Correction Without Control
A Note from the Front Lines of Fatherhood
Lately, I’ve been catching myself—more often than I’d like—getting angry with my 3-year-old son.
Not just frustrated. Not just tired.
Angry.
And here's the part that's hard to say out loud: sometimes I don't like how I sound.
Sometimes I hear my own voice—sharp, loud, too big for such a little boy—and I realize:
This isn't who I want to be.
I'm learning—slowly, imperfectly—that correction isn't about control.
It's about connection.
And connection can’t be forced. It has to be chosen. Breath by breath.
When the anger starts rising now, I try to pause. Even just for a second.
To remember:
He's three. I'm the grown-up.
If I’m boiling over, it’s not because he’s broken.
It’s because I still have places inside me that need gentleness, too.

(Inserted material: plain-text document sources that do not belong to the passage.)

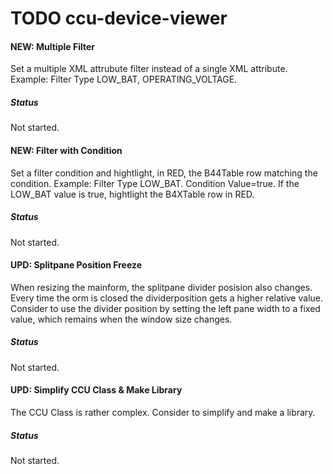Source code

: # TODO ccu-device-viewer

#### NEW: Multiple Filter
Set a multiple XML attrubute filter instead of a single XML attribute.
Example: 
Filter Type LOW_BAT, OPERATING_VOLTAGE.
##### Status
Not started.

#### NEW: Filter with Condition
Set a filter condition and hightlight, in RED, the B44Table row matching the condition.
Example: 
Filter Type LOW_BAT. Condition Value=true. If the LOW_BAT value is true, hightlight the B4XTable row in RED.
##### Status
Not started.

#### UPD: Splitpane Position Freeze
When resizing the mainform, the splitpane divider posision also changes.
Every time the orm is closed the dividerposition gets a higher relative value.
Consider to use the divider position by setting the left pane width to a fixed value, which remains when the window size changes.
##### Status
Not started.

#### UPD: Simplify CCU Class & Make Library
The CCU Class is rather complex. Consider to simplify and make a library.
##### Status
Not started.
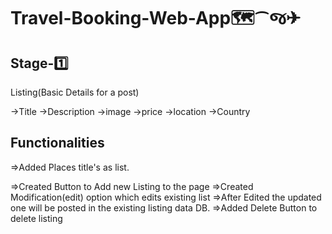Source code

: # Travel-Booking-Web-App🗺️⁀જ✈︎

## Stage-1️⃣
Listing(Basic Details for a post)

->Title
->Description
->image
->price
->location
->Country

## Functionalities 

=>Added Places title's as list.

=>Created Button to Add new Listing to the page
=>Created Modification(edit) option which edits existing list 
=>After Edited the updated one will be posted in the existing listing data DB.
=>Added Delete Button to delete listing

So I’m practicing a different way:
Get low. Eye level. Not towering above him.
Speak softer. Even when everything in me wants to shout.

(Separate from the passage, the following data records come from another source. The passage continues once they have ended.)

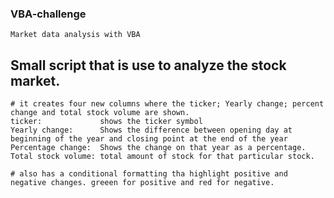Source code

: ### VBA-challenge
    Market data analysis with VBA
##  Small script that is use to analyze the stock market.
    # it creates four new columns where the ticker; Yearly change; percent change and total stock volume are shown.
    ticker:             shows the ticker symbol
    Yearly change:      Shows the difference between opening day at beginning of the year and closing point at the end of the year
    Percentage change:  Shows the change on that year as a percentage.
    Total stock volume: total amount of stock for that particular stock.
    
    # also has a conditional formatting tha highlight positive and negative changes. greeen for positive and red for negative.
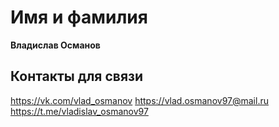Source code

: # Имя и фамилия

__Владислав Османов__

## Контакты для связи

https://vk.com/vlad_osmanov
https://vlad.osmanov97@mail.ru
https://t.me/vladislav_osmanov97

Name the feeling. "You’re mad. It's okay to be mad. It's not okay to hit."
I'm not perfect at it. Some days I still get it wrong.
But I'm learning that repair matters more than perfection.
Going back to him, eye-to-eye, and saying,
“Daddy’s sorry. I got too loud. I love you. Let’s try again.”
That matters. Maybe more than anything else.
And here’s something else I’m realizing:
Boys don't just need correction. They need connection.
They need time.
Not just discipline and direction—but ice cream dates, playing trucks on the floor, silly walks around the block, giggling until bedtime.
So I’m carving out dad-and-son dates, small pockets of time where the goal isn’t to teach or correct—just to be.
Because every correction gets planted in the soil of our relationship.
And I want that soil to be rich with trust, not fear.
I’m not writing this because I have it figured out.
I’m writing it because I’m in it. Right now.
Trying. Failing. Repairing. Loving.
Stretching one honest inch at a time.
If you're here too—you’re not alone.